Estou a ouvir a minha canção preferida dos Madredeus. “Coisas Pequenas” canta a Teresa Salgueiro. E Paulo Gonçalves, que amanhã será sepultado, era amado por todos precisamente por ousar ir tão longe mantendo-se tão perto dos seus. E também por não se importar de perder tempo para ajudar quem vinha atrás. Ou por ser o primeiro a amparar quem precisava de ser amparado no deserto onde acabaria por morrer. Ou para acudir os colegas que caíam. Ou para ser o Speedy, como era conhecido no pelotão do Dakar, o mais rápido. Coisas pequenas que, afinal, são maiores.
Paulo nunca ganhou a prova das provas. Ficou em segundo lugar há uns anos, mas nem por isso era o mais requisitado pelos colegas, pelas marcas, pelos jovens aspirantes ao deserto, pelos que se iniciavam na inclemente corrida contra si próprios ou para dentro de si próprios, o que é a mesma coisa.

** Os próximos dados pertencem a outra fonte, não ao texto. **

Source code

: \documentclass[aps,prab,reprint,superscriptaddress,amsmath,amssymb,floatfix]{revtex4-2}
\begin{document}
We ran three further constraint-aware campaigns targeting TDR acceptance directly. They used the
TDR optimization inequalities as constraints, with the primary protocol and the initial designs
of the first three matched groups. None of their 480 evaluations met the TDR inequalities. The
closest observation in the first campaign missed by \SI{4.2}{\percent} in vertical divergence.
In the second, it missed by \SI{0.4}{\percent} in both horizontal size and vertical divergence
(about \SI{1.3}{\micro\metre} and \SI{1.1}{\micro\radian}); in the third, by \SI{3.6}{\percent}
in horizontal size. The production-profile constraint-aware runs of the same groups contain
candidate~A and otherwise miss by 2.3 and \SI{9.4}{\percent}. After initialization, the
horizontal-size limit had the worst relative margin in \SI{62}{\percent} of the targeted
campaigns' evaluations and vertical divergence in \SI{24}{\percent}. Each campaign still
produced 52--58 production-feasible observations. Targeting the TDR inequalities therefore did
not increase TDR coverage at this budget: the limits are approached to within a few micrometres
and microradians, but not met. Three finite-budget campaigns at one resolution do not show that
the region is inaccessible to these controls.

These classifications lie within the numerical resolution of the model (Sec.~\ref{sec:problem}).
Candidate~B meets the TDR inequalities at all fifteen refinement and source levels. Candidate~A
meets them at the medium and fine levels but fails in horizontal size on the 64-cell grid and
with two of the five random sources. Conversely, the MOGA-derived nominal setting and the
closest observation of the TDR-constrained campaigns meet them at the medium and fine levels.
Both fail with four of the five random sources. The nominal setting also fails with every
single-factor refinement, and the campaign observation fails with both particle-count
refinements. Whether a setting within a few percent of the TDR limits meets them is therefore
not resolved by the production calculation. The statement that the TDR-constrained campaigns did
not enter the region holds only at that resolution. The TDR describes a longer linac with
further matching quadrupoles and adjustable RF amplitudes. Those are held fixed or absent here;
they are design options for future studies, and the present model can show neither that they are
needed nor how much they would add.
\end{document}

Diz quem com ele conviveu que nas noites de deserto falava de Esposende. Contava das praias, dos ranchos das procissões, do verde, dos dois filhos que brincavam como ele brincava. Os filhos e a mãe deles, a família que construiu e o viu partir em dezembro para mais um deserto. O seu último deserto.

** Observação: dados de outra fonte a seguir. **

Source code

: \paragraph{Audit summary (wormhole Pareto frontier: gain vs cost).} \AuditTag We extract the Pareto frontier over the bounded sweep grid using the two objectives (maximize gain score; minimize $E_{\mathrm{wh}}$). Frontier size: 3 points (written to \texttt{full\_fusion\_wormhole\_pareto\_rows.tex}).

Tantas notícias hoje. A do polícia que espancou uma mulher por ser preta. Que a pôs dentro do carro e a humilhou à frente de uma menina de oito anos. Por serem pretos e certamente nas suas doentes cabeças abaixo de humanos – como qualificar o comunicado de um sindicato da PSP que envergonha qualquer pessoa de bem? Tantas notícias. A do gestor de Isabel dos Santos que se suicidou.
E outras, tantas.
Mas só me ocorre escrever sobre o homem que foi ao deserto e se perdeu para agora o encontrarmos e nos encontrarmos a nós com o que realmente interessa.
Paulo era um homem bom. Que por um dia possamos celebrar a história de um homem bom que ousou desafiar o deserto. E que chegou hoje a Esposende para que amanhã possa seguir viagem para um outro Dakar onde o espera uma corrida de gigantes.